Build synthetic pairs and batch them

In [16]:
# Synthetic pairs: (left_graph, right_graph, label)
pairs = [
    (g1, g2, 1),
    (g1, g1, 0),
    (g2, g3, 0),
    (g3, g1, 1),
    (g2, g1, 1),
    (g3, g3, 0),
]

left_graphs  = [p[0] for p in pairs]
right_graphs = [p[1] for p in pairs]
labels = torch.tensor([p[2] for p in pairs], dtype=torch.float)

left_loader  = DataLoader(left_graphs, batch_size=len(left_graphs), shuffle=False)
right_loader = DataLoader(right_graphs, batch_size=len(right_graphs), shuffle=False)
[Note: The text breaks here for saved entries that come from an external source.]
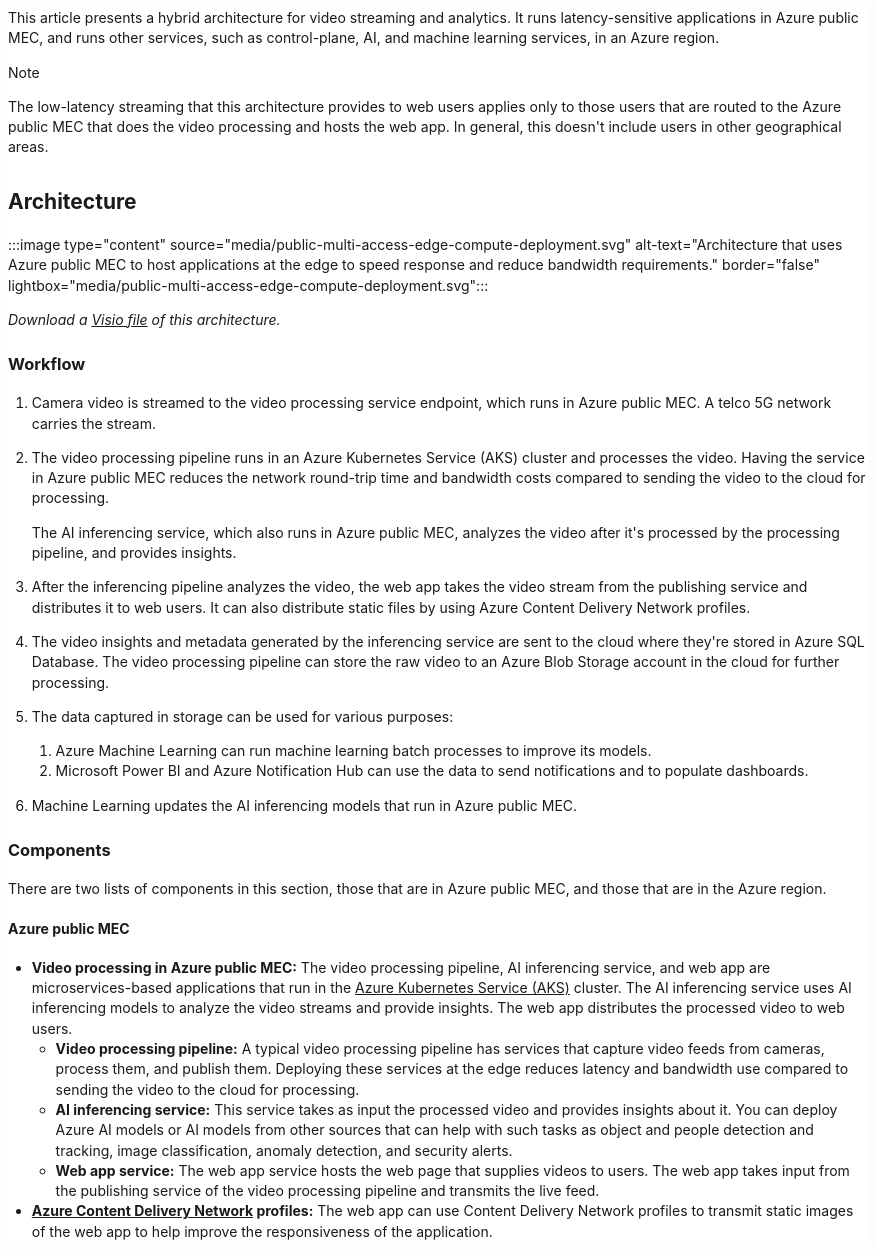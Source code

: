 This article presents a hybrid architecture for video streaming and analytics. It runs latency-sensitive applications in Azure public MEC, and runs other services, such as control-plane, AI, and machine learning services, in an Azure region.

> [!Note]
> The low-latency streaming that this architecture provides to web users applies only to those users that are routed to the Azure public MEC that does the video processing and hosts the web app. In general, this doesn't include users in other geographical areas.

## Architecture

:::image type="content" source="media/public-multi-access-edge-compute-deployment.svg" alt-text="Architecture that uses Azure public MEC to host applications at the edge to speed response and reduce bandwidth requirements." border="false" lightbox="media/public-multi-access-edge-compute-deployment.svg":::

*Download a [Visio file](https://arch-center.azureedge.net/US-1915303-public-multi-access-edge-compute-deployment.vsdx) of this architecture.*

### Workflow

1. Camera video is streamed to the video processing service endpoint, which runs in Azure public MEC. A telco 5G network carries the stream.
1. The video processing pipeline runs in an Azure Kubernetes Service (AKS) cluster and processes the video. Having the service in Azure public MEC reduces the network round-trip time and bandwidth costs compared to sending the video to the cloud for processing.

   The AI inferencing service, which also runs in Azure public MEC, analyzes the video after it's processed by the processing pipeline, and provides insights.
1. After the inferencing pipeline analyzes the video, the web app takes the video stream from the publishing service and distributes it to web users. It can also distribute static files by using Azure Content Delivery Network profiles.
1. The video insights and metadata generated by the inferencing service are sent to the cloud where they're stored in Azure SQL Database. The video processing pipeline can store the raw video to an Azure Blob Storage account in the cloud for further processing.
1. The data captured in storage can be used for various purposes:
   1. Azure Machine Learning can run machine learning batch processes to improve its models.
   1. Microsoft Power BI and Azure Notification Hub can use the data to send notifications and to populate dashboards.
1. Machine Learning updates the AI inferencing models that run in Azure public MEC.

### Components

There are two lists of components in this section, those that are in Azure public MEC, and those that are in the Azure region.

#### Azure public MEC

- **Video processing in Azure public MEC:** The video processing pipeline, AI inferencing service, and web app are microservices-based applications that run in the [Azure Kubernetes Service (AKS)](https://azure.microsoft.com/services/kubernetes-service) cluster. The AI inferencing service uses AI inferencing models to analyze the video streams and provide insights. The web app distributes the processed video to web users.
  - **Video processing pipeline:** A typical video processing pipeline has services that capture video feeds from cameras, process them, and publish them. Deploying these services at the edge reduces latency and bandwidth use compared to sending the video to the cloud for processing.
  - **AI inferencing service:** This service takes as input the processed video and provides insights about it. You can deploy Azure AI models or AI models from other sources that can help with such tasks as object and people detection and tracking, image classification, anomaly detection, and security alerts.
  - **Web app service:** The web app service hosts the web page that supplies videos to users. The web app takes input from the publishing service of the video processing pipeline and transmits the live feed.
- **[Azure Content Delivery Network](https://azure.microsoft.com/services/cdn)  profiles:** The web app can use Content Delivery Network profiles to transmit static images of the web app to help improve the responsiveness of the application.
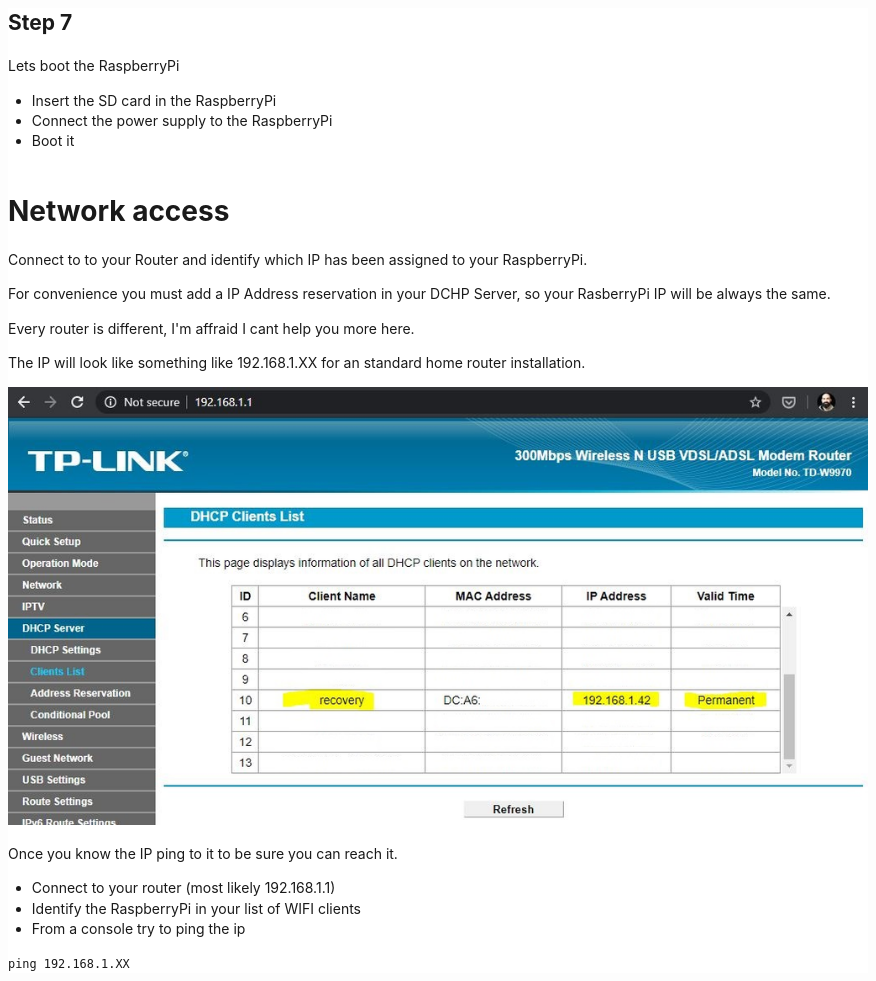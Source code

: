 ## Step 7

Lets boot the RaspberryPi

* Insert the SD card in the RaspberryPi
* Connect the power supply to the RaspberryPi
* Boot it

# Network access

Connect to to your Router and identify which IP has been assigned to your RaspberryPi.

For convenience you must add a IP Address reservation in your DCHP Server, so your RasberryPi IP will be always the same.

Every router is different, I'm affraid I cant help you more here.

The IP will look like something like 192.168.1.XX for an standard home router installation.

![router-dhcp-server-configuration](router-dhcp-server-configuration.JPG)

Once you know the IP ping to it to be sure you can reach it.

* Connect to your router (most likely 192.168.1.1)
* Identify the RaspberryPi in your list of WIFI clients
* From a console try to ping the ip
    
```
ping 192.168.1.XX
```
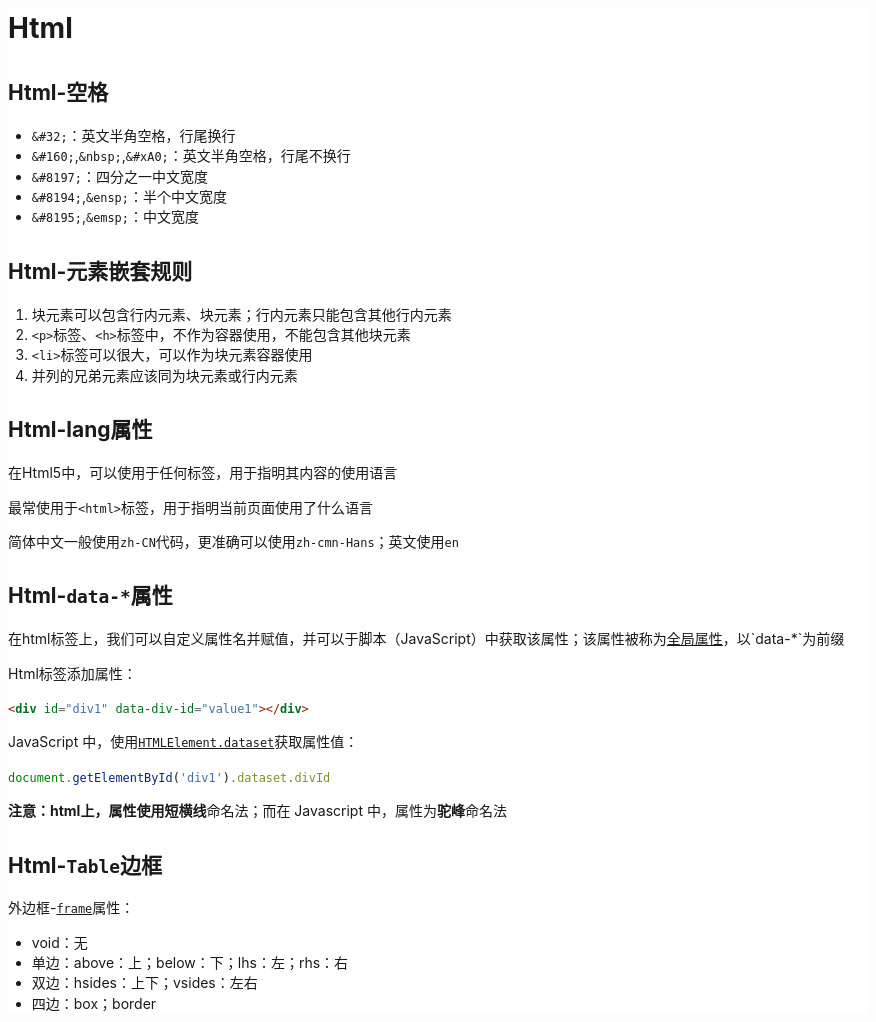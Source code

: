 # Html

## Html-空格

+ `&#32;`：英文半角空格，行尾换行
+ `&#160;`,`&nbsp;`,`&#xA0;`：英文半角空格，行尾不换行
+ `&#8197;`：四分之一中文宽度
+ `&#8194;`,`&ensp;`：半个中文宽度
+ `&#8195;`,`&emsp;`：中文宽度

## Html-元素嵌套规则

1. 块元素可以包含行内元素、块元素；行内元素只能包含其他行内元素
2. `<p>`标签、`<h>`标签中，不作为容器使用，不能包含其他块元素
3. `<li>`标签可以很大，可以作为块元素容器使用
4. 并列的兄弟元素应该同为块元素或行内元素

## Html-lang属性

在Html5中，可以使用于任何标签，用于指明其内容的使用语言

最常使用于`<html>`标签，用于指明当前页面使用了什么语言

简体中文一般使用`zh-CN`代码，更准确可以使用`zh-cmn-Hans`；英文使用`en`

## Html-`data-*`属性

在html标签上，我们可以自定义属性名并赋值，并可以于脚本（JavaScript）中获取该属性；该属性被称为[全局属性](https://developer.mozilla.org/zh-CN/docs/Web/HTML/Global_attributes/data-*)，以`data-*`为前缀

Html标签添加属性：

```html
<div id="div1" data-div-id="value1"></div>
```

JavaScript 中，使用[`HTMLElement.dataset`](https://developer.mozilla.org/en-US/docs/Web/API/HTMLElement/dataset)获取属性值：

```js
document.getElementById('div1').dataset.divId
```

**注意：**html上，属性使用**短横线**命名法；而在 Javascript 中，属性为**驼峰**命名法

## Html-`Table`边框

外边框-[`frame`](https://www.w3school.com.cn/tags/att_table_frame.asp)属性：

+ void：无
+ 单边：above：上；below：下；lhs：左；rhs：右
+ 双边：hsides：上下；vsides：左右
+ 四边：box；border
batch_left = next(iter(left_loader))
batch_right = next(iter(right_loader))

print("Left batch graphs :", int(batch_left.batch.max().item()) + 1)
print("Right batch graphs:", int(batch_right.batch.max().item()) + 1)
print("Labels shape      :", tuple(labels.shape))


Left batch graphs : 6
Right batch graphs: 6
Labels shape      : (6,)


Run model + ROC-AUC sanity check

In [17]:
encoder = GATGraphEncoder(in_dim=num_node_features, hidden_dim=8, emb_dim=16, heads=2)
model = GraphPairScorer(encoder=encoder, emb_dim=16)

model.eval()
with torch.no_grad():
    logits = model(batch_left, batch_right)
    probs = torch.sigmoid(logits)

print("Logits:", [round(v, 4) for v in logits.tolist()])
print("Probs :", [round(v, 4) for v in probs.tolist()])
print("ROC-AUC (synthetic):", round(roc_auc_score(labels.numpy(), probs.numpy()), 4))
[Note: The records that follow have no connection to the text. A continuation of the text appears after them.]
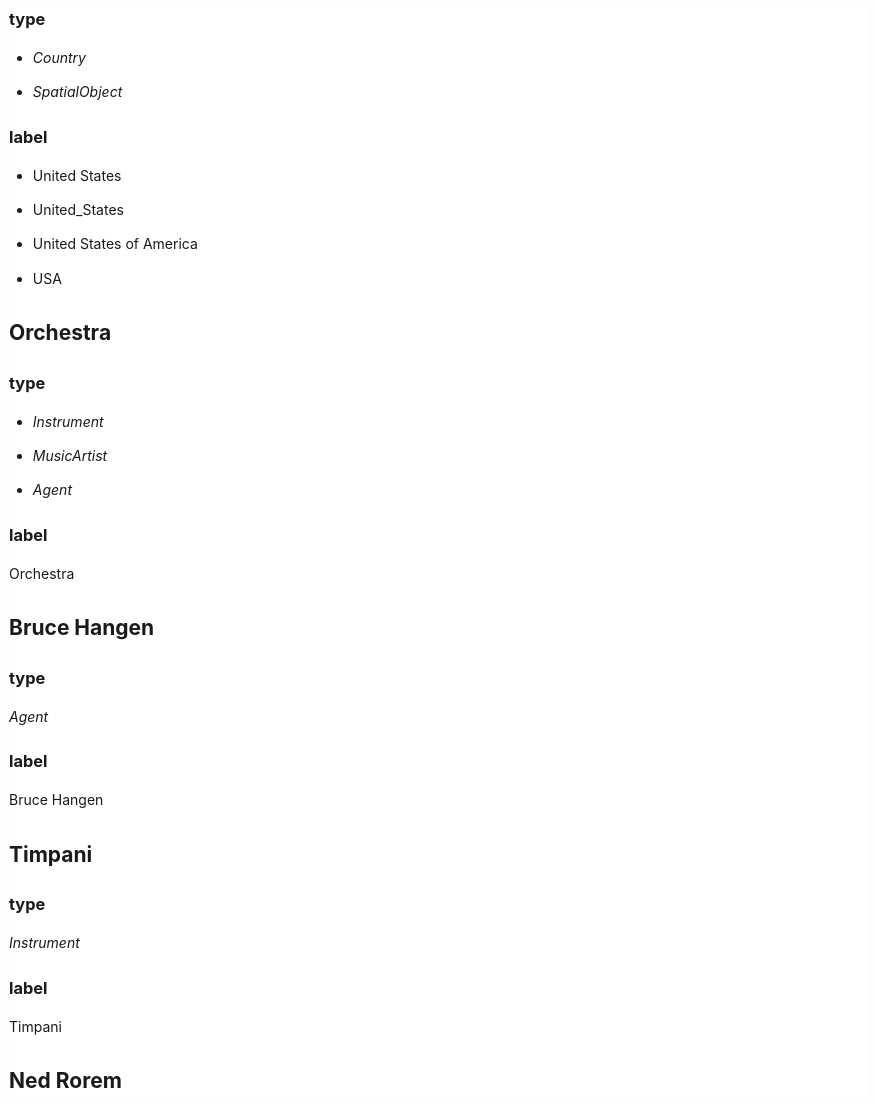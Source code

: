 ### type

 - *Country*

 - *SpatialObject*

### label

 - United States

 - United_States

 - United States of America

 - USA

## Orchestra

### type

 - *Instrument*

 - *MusicArtist*

 - *Agent*

### label


Orchestra

## Bruce Hangen

### type


*Agent*

### label


Bruce Hangen

## Timpani

### type


*Instrument*

### label


Timpani

## Ned Rorem
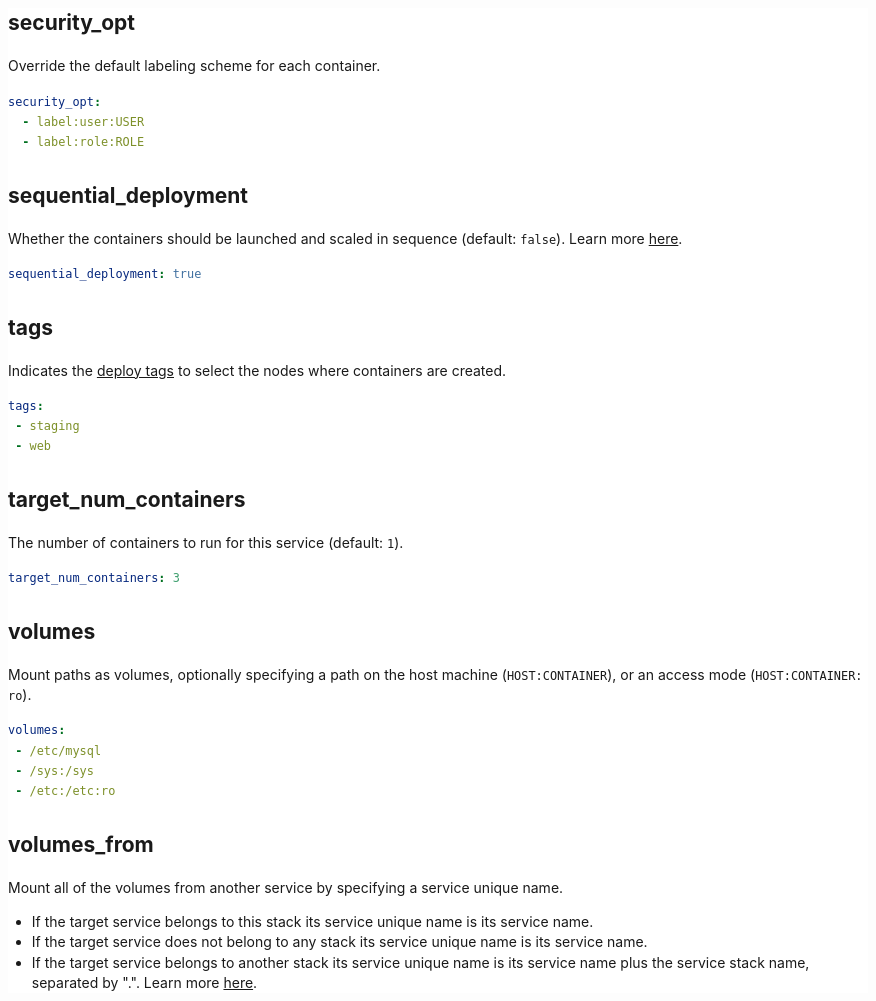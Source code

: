 ## security_opt
Override the default labeling scheme for each container.

```yml
security_opt:
  - label:user:USER
  - label:role:ROLE
```

## sequential_deployment
Whether the containers should be launched and scaled in sequence (default: `false`). Learn more [here](service-scaling.md).

```yml
sequential_deployment: true
```

## tags
Indicates the [deploy tags](deploy-tags.md) to select the nodes where containers are created.

```yml
tags:
 - staging
 - web
```

## target_num_containers
The number of containers to run for this service (default: `1`).

```yml
target_num_containers: 3
```

## volumes
Mount paths as volumes, optionally specifying a path on the host machine (`HOST:CONTAINER`), or an access mode (`HOST:CONTAINER:ro`).

```yml
volumes:
 - /etc/mysql
 - /sys:/sys
 - /etc:/etc:ro
```

## volumes_from
Mount all of the volumes from another service by specifying a service unique name. 

- If the target service belongs to this stack its service unique name is its service name. 
- If the target service does not belong to any stack its service unique name is its service name. 
- If the target service belongs to another stack its service unique name is its service name plus the service stack name, separated by ".". Learn more [here](volumes.md).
Logits: [0.1037, 0.1027, 0.0391, 0.0569, 0.0781, 0.0358]
Probs : [0.5259, 0.5256, 0.5098, 0.5142, 0.5195, 0.5089]
ROC-AUC (synthetic): 0.7778


Minimal perturbation sensitivity

**7) Minimal sensitivity demo (perturbation baseline)**

A quick, tool-level baseline to probe sensitivity:
- perturb one node feature column in a graph batch
- see how pair probabilities shift

This is not a full interpretability framework; it's a lightweight sanity tool.

Perturb + measure change

In [19]:
def perturb_feature_column(data: Data, col_idx: int, delta: float = 0.25) -> Data:
    out = Data(
        x=data.x.clone(),
        edge_index=data.edge_index.clone(),
        batch=data.batch.clone()
    )
    out.x[:, col_idx] += delta
    return out

model.eval()
with torch.no_grad():
    base_probs = torch.sigmoid(model(batch_left, batch_right))

col_to_test = 0
with torch.no_grad():
    pert_left = perturb_feature_column(batch_left, col_idx=col_to_test, delta=0.25)
    pert_probs = torch.sigmoid(model(pert_left, batch_right))
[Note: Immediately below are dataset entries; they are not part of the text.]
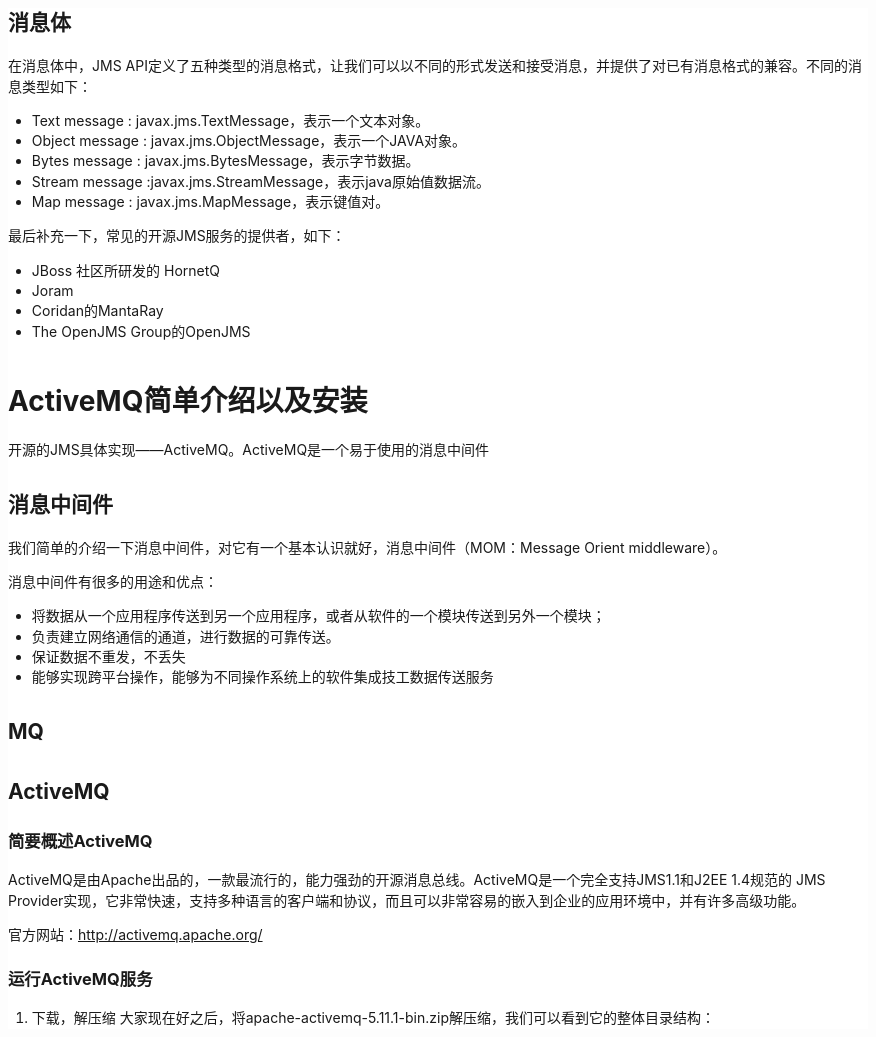## 消息体
在消息体中，JMS API定义了五种类型的消息格式，让我们可以以不同的形式发送和接受消息，并提供了对已有消息格式的兼容。不同的消息类型如下：

- Text message : javax.jms.TextMessage，表示一个文本对象。
- Object message : javax.jms.ObjectMessage，表示一个JAVA对象。
- Bytes message : javax.jms.BytesMessage，表示字节数据。
- Stream message :javax.jms.StreamMessage，表示java原始值数据流。
- Map message : javax.jms.MapMessage，表示键值对。

最后补充一下，常见的开源JMS服务的提供者，如下：

- JBoss 社区所研发的 HornetQ
- Joram
- Coridan的MantaRay
- The OpenJMS Group的OpenJMS

# ActiveMQ简单介绍以及安装

开源的JMS具体实现——ActiveMQ。ActiveMQ是一个易于使用的消息中间件

## 消息中间件

我们简单的介绍一下消息中间件，对它有一个基本认识就好，消息中间件（MOM：Message Orient middleware）。

消息中间件有很多的用途和优点：

- 将数据从一个应用程序传送到另一个应用程序，或者从软件的一个模块传送到另外一个模块；
- 负责建立网络通信的通道，进行数据的可靠传送。
- 保证数据不重发，不丢失
- 能够实现跨平台操作，能够为不同操作系统上的软件集成技工数据传送服务

## MQ

## ActiveMQ

### 简要概述ActiveMQ

ActiveMQ是由Apache出品的，一款最流行的，能力强劲的开源消息总线。ActiveMQ是一个完全支持JMS1.1和J2EE 1.4规范的 JMS Provider实现，它非常快速，支持多种语言的客户端和协议，而且可以非常容易的嵌入到企业的应用环境中，并有许多高级功能。

官方网站：http://activemq.apache.org/

### 运行ActiveMQ服务

1. 下载，解压缩
大家现在好之后，将apache-activemq-5.11.1-bin.zip解压缩，我们可以看到它的整体目录结构：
diff = (pert_probs - base_probs).abs()

print(f"Tested feature column: {col_to_test}")
print("Mean |prob|:", float(diff.mean()))
print("Max  |prob|:", float(diff.max()))

Tested feature column: 0
Mean |prob|: 0.0016743242740631104
Max  |prob|: 0.002989351749420166


## Summary

This notebook demonstrated core PyTorch Geometric APIs:
- `Data(x, edge_index)` for graph representation
- `DataLoader` batching with the `batch` vector
- `GATConv` for attention-based message passing
- `global_mean_pool` for graph-level embeddings

It also included a thin wrapper that packages the same PyG operations into:
- a reusable encoder (graph → embedding)
- a reusable pair scorer (graph pair → logit)

All data was synthetic to keep the notebook fast and independent of any project context.